[THE INPUT Boundary: Start]

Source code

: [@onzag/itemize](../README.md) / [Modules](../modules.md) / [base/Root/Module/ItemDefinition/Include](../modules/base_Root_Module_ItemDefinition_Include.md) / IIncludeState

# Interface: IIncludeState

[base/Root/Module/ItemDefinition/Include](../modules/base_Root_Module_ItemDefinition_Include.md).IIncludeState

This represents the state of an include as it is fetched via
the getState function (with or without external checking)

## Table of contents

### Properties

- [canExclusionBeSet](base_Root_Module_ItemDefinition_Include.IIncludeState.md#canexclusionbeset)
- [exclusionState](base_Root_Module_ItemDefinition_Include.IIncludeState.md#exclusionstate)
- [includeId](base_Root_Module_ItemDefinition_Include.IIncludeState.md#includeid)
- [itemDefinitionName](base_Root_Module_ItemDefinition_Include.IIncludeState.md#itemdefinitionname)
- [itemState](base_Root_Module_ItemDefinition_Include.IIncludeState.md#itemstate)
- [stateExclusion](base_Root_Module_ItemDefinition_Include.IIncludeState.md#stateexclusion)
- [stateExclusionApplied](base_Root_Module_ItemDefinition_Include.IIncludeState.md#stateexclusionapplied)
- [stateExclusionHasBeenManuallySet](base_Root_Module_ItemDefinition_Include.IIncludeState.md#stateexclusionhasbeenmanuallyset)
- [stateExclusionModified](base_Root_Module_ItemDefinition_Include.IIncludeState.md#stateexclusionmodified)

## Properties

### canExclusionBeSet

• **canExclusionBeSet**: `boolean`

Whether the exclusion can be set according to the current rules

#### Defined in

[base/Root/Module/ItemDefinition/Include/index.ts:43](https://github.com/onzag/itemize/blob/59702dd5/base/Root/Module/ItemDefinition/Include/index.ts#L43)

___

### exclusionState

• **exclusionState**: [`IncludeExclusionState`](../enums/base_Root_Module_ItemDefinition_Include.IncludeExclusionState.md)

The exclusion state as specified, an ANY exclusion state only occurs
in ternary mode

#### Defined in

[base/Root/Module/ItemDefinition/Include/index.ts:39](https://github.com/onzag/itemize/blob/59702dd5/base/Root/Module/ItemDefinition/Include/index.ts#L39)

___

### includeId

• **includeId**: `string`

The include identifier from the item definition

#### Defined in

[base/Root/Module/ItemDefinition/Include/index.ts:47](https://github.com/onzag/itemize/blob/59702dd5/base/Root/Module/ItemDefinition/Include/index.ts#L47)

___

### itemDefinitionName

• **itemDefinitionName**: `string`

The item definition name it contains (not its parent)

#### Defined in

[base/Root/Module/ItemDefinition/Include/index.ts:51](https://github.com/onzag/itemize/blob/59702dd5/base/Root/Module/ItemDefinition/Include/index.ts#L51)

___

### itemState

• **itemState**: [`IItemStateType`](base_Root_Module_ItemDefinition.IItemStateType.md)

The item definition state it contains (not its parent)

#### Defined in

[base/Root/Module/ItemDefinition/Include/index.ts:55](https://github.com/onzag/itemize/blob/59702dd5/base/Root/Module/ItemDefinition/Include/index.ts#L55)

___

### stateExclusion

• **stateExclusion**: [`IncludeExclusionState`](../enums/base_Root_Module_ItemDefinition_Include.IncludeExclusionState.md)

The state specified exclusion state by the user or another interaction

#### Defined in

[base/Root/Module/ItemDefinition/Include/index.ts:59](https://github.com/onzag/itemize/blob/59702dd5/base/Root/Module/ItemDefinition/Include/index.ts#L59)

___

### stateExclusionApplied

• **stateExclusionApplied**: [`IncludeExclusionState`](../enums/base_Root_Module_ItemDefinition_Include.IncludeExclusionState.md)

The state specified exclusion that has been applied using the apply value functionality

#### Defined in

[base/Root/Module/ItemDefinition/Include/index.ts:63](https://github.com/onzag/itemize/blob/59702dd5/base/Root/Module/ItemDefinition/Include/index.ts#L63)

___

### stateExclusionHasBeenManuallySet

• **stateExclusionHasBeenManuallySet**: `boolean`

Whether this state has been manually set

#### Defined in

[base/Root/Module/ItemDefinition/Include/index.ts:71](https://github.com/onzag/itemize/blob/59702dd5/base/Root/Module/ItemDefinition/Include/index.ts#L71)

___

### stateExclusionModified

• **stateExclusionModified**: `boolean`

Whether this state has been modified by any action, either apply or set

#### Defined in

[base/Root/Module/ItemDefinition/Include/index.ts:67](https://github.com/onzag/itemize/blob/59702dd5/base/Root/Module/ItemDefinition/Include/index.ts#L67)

[THE INPUT Boundary: End]

> **PROMPT**: Retype each entry exactly, leaving none of them out.

> **EXPECTED OUTPUT**:
Source code

: [@onzag/itemize](../README.md) / [Modules](../modules.md) / [base/Root/Module/ItemDefinition/Include](../modules/base_Root_Module_ItemDefinition_Include.md) / IIncludeState

# Interface: IIncludeState

[base/Root/Module/ItemDefinition/Include](../modules/base_Root_Module_ItemDefinition_Include.md).IIncludeState

This represents the state of an include as it is fetched via
the getState function (with or without external checking)

## Table of contents

### Properties

- [canExclusionBeSet](base_Root_Module_ItemDefinition_Include.IIncludeState.md#canexclusionbeset)
- [exclusionState](base_Root_Module_ItemDefinition_Include.IIncludeState.md#exclusionstate)
- [includeId](base_Root_Module_ItemDefinition_Include.IIncludeState.md#includeid)
- [itemDefinitionName](base_Root_Module_ItemDefinition_Include.IIncludeState.md#itemdefinitionname)
- [itemState](base_Root_Module_ItemDefinition_Include.IIncludeState.md#itemstate)
- [stateExclusion](base_Root_Module_ItemDefinition_Include.IIncludeState.md#stateexclusion)
- [stateExclusionApplied](base_Root_Module_ItemDefinition_Include.IIncludeState.md#stateexclusionapplied)
- [stateExclusionHasBeenManuallySet](base_Root_Module_ItemDefinition_Include.IIncludeState.md#stateexclusionhasbeenmanuallyset)
- [stateExclusionModified](base_Root_Module_ItemDefinition_Include.IIncludeState.md#stateexclusionmodified)

## Properties

### canExclusionBeSet

• **canExclusionBeSet**: `boolean`

Whether the exclusion can be set according to the current rules

#### Defined in

[base/Root/Module/ItemDefinition/Include/index.ts:43](https://github.com/onzag/itemize/blob/59702dd5/base/Root/Module/ItemDefinition/Include/index.ts#L43)

___

### exclusionState

• **exclusionState**: [`IncludeExclusionState`](../enums/base_Root_Module_ItemDefinition_Include.IncludeExclusionState.md)

The exclusion state as specified, an ANY exclusion state only occurs
in ternary mode

#### Defined in

[base/Root/Module/ItemDefinition/Include/index.ts:39](https://github.com/onzag/itemize/blob/59702dd5/base/Root/Module/ItemDefinition/Include/index.ts#L39)

___

### includeId

• **includeId**: `string`

The include identifier from the item definition

#### Defined in

[base/Root/Module/ItemDefinition/Include/index.ts:47](https://github.com/onzag/itemize/blob/59702dd5/base/Root/Module/ItemDefinition/Include/index.ts#L47)

___

### itemDefinitionName

• **itemDefinitionName**: `string`

The item definition name it contains (not its parent)

#### Defined in

[base/Root/Module/ItemDefinition/Include/index.ts:51](https://github.com/onzag/itemize/blob/59702dd5/base/Root/Module/ItemDefinition/Include/index.ts#L51)

___

### itemState

• **itemState**: [`IItemStateType`](base_Root_Module_ItemDefinition.IItemStateType.md)

The item definition state it contains (not its parent)

#### Defined in

[base/Root/Module/ItemDefinition/Include/index.ts:55](https://github.com/onzag/itemize/blob/59702dd5/base/Root/Module/ItemDefinition/Include/index.ts#L55)

___

### stateExclusion

• **stateExclusion**: [`IncludeExclusionState`](../enums/base_Root_Module_ItemDefinition_Include.IncludeExclusionState.md)

The state specified exclusion state by the user or another interaction

#### Defined in

[base/Root/Module/ItemDefinition/Include/index.ts:59](https://github.com/onzag/itemize/blob/59702dd5/base/Root/Module/ItemDefinition/Include/index.ts#L59)

___

### stateExclusionApplied

• **stateExclusionApplied**: [`IncludeExclusionState`](../enums/base_Root_Module_ItemDefinition_Include.IncludeExclusionState.md)

The state specified exclusion that has been applied using the apply value functionality

#### Defined in

[base/Root/Module/ItemDefinition/Include/index.ts:63](https://github.com/onzag/itemize/blob/59702dd5/base/Root/Module/ItemDefinition/Include/index.ts#L63)

___

### stateExclusionHasBeenManuallySet

• **stateExclusionHasBeenManuallySet**: `boolean`

Whether this state has been manually set

#### Defined in

[base/Root/Module/ItemDefinition/Include/index.ts:71](https://github.com/onzag/itemize/blob/59702dd5/base/Root/Module/ItemDefinition/Include/index.ts#L71)

___

### stateExclusionModified

• **stateExclusionModified**: `boolean`

Whether this state has been modified by any action, either apply or set

#### Defined in

[base/Root/Module/ItemDefinition/Include/index.ts:67](https://github.com/onzag/itemize/blob/59702dd5/base/Root/Module/ItemDefinition/Include/index.ts#L67)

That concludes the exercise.